Collected data:
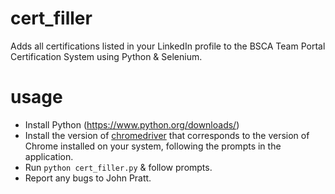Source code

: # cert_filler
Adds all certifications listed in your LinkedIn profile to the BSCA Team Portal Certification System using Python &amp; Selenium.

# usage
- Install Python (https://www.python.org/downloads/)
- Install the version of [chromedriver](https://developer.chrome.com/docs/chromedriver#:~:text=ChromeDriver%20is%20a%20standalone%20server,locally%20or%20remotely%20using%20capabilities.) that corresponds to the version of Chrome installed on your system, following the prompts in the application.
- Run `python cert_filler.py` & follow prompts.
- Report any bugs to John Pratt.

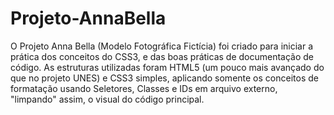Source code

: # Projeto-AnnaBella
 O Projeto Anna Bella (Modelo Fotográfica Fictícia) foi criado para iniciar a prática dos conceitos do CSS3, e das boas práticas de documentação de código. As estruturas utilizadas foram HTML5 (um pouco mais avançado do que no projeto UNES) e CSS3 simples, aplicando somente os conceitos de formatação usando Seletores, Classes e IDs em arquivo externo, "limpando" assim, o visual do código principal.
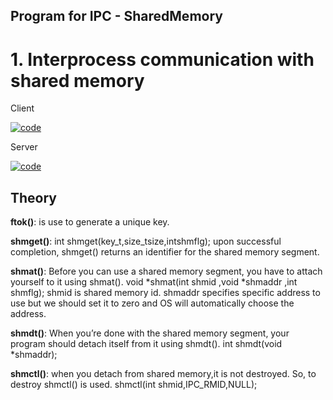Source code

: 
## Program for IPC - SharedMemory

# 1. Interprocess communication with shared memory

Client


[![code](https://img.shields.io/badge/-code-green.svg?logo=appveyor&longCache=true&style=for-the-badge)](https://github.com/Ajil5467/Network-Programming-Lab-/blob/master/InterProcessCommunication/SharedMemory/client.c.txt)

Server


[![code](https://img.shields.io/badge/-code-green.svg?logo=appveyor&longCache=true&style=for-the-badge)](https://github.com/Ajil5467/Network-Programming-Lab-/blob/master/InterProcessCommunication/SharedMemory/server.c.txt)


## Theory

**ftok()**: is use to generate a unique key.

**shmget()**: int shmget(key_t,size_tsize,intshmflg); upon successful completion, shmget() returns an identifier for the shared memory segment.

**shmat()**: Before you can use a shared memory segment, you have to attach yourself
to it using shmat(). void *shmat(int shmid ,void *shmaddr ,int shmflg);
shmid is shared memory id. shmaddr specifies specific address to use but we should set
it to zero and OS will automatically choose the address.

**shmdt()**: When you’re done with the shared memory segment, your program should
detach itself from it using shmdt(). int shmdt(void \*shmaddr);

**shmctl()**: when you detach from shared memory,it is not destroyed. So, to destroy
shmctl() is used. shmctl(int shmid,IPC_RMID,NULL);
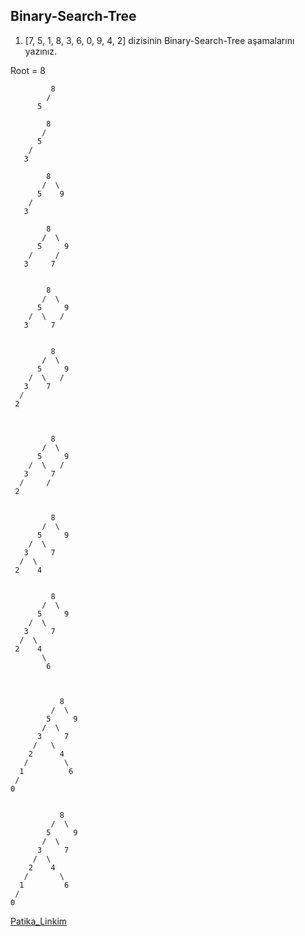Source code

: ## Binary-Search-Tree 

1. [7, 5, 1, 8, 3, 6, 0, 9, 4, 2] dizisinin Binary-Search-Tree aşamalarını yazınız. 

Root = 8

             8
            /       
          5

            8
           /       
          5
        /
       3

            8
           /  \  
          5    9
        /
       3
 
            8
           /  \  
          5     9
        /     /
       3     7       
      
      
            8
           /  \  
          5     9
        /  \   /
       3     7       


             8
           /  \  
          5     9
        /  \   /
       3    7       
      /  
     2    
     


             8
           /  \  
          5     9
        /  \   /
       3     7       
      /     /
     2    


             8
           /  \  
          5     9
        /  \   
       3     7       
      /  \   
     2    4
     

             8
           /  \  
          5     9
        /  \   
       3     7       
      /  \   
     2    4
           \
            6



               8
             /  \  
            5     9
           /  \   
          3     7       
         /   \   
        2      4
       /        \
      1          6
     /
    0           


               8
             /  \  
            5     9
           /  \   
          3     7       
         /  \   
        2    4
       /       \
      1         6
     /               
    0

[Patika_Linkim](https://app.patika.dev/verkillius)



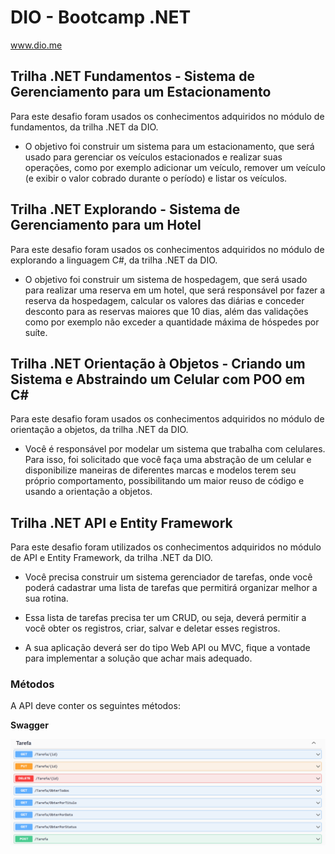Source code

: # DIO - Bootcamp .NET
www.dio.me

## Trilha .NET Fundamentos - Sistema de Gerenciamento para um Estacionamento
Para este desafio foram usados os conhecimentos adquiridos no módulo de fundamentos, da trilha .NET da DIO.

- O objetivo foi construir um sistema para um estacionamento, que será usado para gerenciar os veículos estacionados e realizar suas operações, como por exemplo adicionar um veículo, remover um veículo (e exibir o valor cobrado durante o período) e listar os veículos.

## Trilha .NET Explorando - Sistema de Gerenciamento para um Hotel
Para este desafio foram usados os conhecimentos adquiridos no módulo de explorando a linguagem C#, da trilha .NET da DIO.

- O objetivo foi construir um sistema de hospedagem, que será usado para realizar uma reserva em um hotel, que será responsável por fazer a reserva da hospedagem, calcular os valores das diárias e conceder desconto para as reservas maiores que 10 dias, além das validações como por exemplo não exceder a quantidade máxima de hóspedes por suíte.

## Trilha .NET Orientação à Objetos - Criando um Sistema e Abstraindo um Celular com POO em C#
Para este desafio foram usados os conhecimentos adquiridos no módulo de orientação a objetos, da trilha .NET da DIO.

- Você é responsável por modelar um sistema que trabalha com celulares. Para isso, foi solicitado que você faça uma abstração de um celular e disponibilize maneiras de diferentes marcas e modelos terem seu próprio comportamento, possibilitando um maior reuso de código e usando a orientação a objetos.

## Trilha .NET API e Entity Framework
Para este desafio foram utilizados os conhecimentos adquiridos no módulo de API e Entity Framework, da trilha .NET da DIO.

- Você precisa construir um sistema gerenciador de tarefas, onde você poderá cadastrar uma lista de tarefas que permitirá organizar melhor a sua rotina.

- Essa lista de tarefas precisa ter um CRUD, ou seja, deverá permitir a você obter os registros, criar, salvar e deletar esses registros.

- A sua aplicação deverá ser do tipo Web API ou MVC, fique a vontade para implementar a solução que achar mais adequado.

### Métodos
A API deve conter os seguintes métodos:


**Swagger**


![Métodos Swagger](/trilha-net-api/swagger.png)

Work request:
Without including any picture, repeat the data exactly.

Worked solution:
Source code

: # cert_filler
Adds all certifications listed in your LinkedIn profile to the BSCA Team Portal Certification System using Python &amp; Selenium.

# usage
- Install Python (https://www.python.org/downloads/)
- Install the version of [chromedriver](https://developer.chrome.com/docs/chromedriver#:~:text=ChromeDriver%20is%20a%20standalone%20server,locally%20or%20remotely%20using%20capabilities.) that corresponds to the version of Chrome installed on your system, following the prompts in the application.
- Run `python cert_filler.py` & follow prompts.
- Report any bugs to John Pratt.

Source code

: # Projeto-AnnaBella
 O Projeto Anna Bella (Modelo Fotográfica Fictícia) foi criado para iniciar a prática dos conceitos do CSS3, e das boas práticas de documentação de código. As estruturas utilizadas foram HTML5 (um pouco mais avançado do que no projeto UNES) e CSS3 simples, aplicando somente os conceitos de formatação usando Seletores, Classes e IDs em arquivo externo, "limpando" assim, o visual do código principal.
Source code

: 
## Program for IPC - SharedMemory

# 1. Interprocess communication with shared memory

Client


[![code](https://img.shields.io/badge/-code-green.svg?logo=appveyor&longCache=true&style=for-the-badge)](https://github.com/Ajil5467/Network-Programming-Lab-/blob/master/InterProcessCommunication/SharedMemory/client.c.txt)

Server


[![code](https://img.shields.io/badge/-code-green.svg?logo=appveyor&longCache=true&style=for-the-badge)](https://github.com/Ajil5467/Network-Programming-Lab-/blob/master/InterProcessCommunication/SharedMemory/server.c.txt)


## Theory

**ftok()**: is use to generate a unique key.

**shmget()**: int shmget(key_t,size_tsize,intshmflg); upon successful completion, shmget() returns an identifier for the shared memory segment.

**shmat()**: Before you can use a shared memory segment, you have to attach yourself
to it using shmat(). void *shmat(int shmid ,void *shmaddr ,int shmflg);
shmid is shared memory id. shmaddr specifies specific address to use but we should set
it to zero and OS will automatically choose the address.

**shmdt()**: When you’re done with the shared memory segment, your program should
detach itself from it using shmdt(). int shmdt(void \*shmaddr);

**shmctl()**: when you detach from shared memory,it is not destroyed. So, to destroy
shmctl() is used. shmctl(int shmid,IPC_RMID,NULL);
Source code

: ## Binary-Search-Tree 

1. [7, 5, 1, 8, 3, 6, 0, 9, 4, 2] dizisinin Binary-Search-Tree aşamalarını yazınız. 

Root = 8

             8
            /       
          5

            8
           /       
          5
        /
       3

            8
           /  \  
          5    9
        /
       3
 
            8
           /  \  
          5     9
        /     /
       3     7       
      
      
            8
           /  \  
          5     9
        /  \   /
       3     7       


             8
           /  \  
          5     9
        /  \   /
       3    7       
      /  
     2    
     


             8
           /  \  
          5     9
        /  \   /
       3     7       
      /     /
     2    


             8
           /  \  
          5     9
        /  \   
       3     7       
      /  \   
     2    4
     

             8
           /  \  
          5     9
        /  \   
       3     7       
      /  \   
     2    4
           \
            6



               8
             /  \  
            5     9
           /  \   
          3     7       
         /   \   
        2      4
       /        \
      1          6
     /
    0           


               8
             /  \  
            5     9
           /  \   
          3     7       
         /  \   
        2    4
       /       \
      1         6
     /               
    0

[Patika_Linkim](https://app.patika.dev/verkillius)



Source code

: # DIO - Bootcamp .NET
www.dio.me

## Trilha .NET Fundamentos - Sistema de Gerenciamento para um Estacionamento
Para este desafio foram usados os conhecimentos adquiridos no módulo de fundamentos, da trilha .NET da DIO.

- O objetivo foi construir um sistema para um estacionamento, que será usado para gerenciar os veículos estacionados e realizar suas operações, como por exemplo adicionar um veículo, remover um veículo (e exibir o valor cobrado durante o período) e listar os veículos.

## Trilha .NET Explorando - Sistema de Gerenciamento para um Hotel
Para este desafio foram usados os conhecimentos adquiridos no módulo de explorando a linguagem C#, da trilha .NET da DIO.

- O objetivo foi construir um sistema de hospedagem, que será usado para realizar uma reserva em um hotel, que será responsável por fazer a reserva da hospedagem, calcular os valores das diárias e conceder desconto para as reservas maiores que 10 dias, além das validações como por exemplo não exceder a quantidade máxima de hóspedes por suíte.

## Trilha .NET Orientação à Objetos - Criando um Sistema e Abstraindo um Celular com POO em C#
Para este desafio foram usados os conhecimentos adquiridos no módulo de orientação a objetos, da trilha .NET da DIO.

- Você é responsável por modelar um sistema que trabalha com celulares. Para isso, foi solicitado que você faça uma abstração de um celular e disponibilize maneiras de diferentes marcas e modelos terem seu próprio comportamento, possibilitando um maior reuso de código e usando a orientação a objetos.

## Trilha .NET API e Entity Framework
Para este desafio foram utilizados os conhecimentos adquiridos no módulo de API e Entity Framework, da trilha .NET da DIO.

- Você precisa construir um sistema gerenciador de tarefas, onde você poderá cadastrar uma lista de tarefas que permitirá organizar melhor a sua rotina.

- Essa lista de tarefas precisa ter um CRUD, ou seja, deverá permitir a você obter os registros, criar, salvar e deletar esses registros.

- A sua aplicação deverá ser do tipo Web API ou MVC, fique a vontade para implementar a solução que achar mais adequado.

### Métodos
A API deve conter os seguintes métodos:


**Swagger**


![Métodos Swagger](/trilha-net-api/swagger.png)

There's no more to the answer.